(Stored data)
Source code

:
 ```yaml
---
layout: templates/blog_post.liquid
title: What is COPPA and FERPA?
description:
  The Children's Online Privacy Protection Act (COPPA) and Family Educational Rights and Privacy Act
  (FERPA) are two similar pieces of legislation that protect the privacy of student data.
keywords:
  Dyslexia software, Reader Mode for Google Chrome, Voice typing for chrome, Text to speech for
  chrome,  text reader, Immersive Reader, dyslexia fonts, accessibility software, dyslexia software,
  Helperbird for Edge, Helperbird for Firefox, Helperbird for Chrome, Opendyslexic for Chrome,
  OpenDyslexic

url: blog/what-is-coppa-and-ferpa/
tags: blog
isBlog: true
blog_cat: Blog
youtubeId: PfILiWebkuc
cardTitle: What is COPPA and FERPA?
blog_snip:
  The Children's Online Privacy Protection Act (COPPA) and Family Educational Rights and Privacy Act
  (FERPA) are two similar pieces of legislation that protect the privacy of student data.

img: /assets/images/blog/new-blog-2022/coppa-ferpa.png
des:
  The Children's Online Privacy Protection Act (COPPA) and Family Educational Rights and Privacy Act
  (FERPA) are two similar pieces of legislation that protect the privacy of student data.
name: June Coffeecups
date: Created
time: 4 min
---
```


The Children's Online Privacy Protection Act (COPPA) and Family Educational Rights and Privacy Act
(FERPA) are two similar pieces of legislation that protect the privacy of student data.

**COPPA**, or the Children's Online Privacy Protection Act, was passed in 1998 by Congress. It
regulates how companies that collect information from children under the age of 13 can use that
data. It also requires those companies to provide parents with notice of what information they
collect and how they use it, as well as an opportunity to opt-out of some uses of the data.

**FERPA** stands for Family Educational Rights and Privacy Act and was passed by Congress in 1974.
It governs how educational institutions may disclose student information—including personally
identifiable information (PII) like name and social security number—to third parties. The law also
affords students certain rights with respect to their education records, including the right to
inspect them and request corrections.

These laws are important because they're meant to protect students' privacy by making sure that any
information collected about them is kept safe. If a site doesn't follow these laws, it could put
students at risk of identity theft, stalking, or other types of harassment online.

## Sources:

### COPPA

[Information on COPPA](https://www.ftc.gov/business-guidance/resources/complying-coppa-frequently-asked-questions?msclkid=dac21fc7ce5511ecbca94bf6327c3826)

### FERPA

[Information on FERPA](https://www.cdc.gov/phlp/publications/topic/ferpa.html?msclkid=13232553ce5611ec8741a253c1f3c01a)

§ TASK STATEMENT
Copy out, from the data above, each line where the string "them" is present.

§ ANSWER TO THIS EXERCISE
inspect them and request corrections.
information collected about them is kept safe. If a site doesn't follow these laws, it could put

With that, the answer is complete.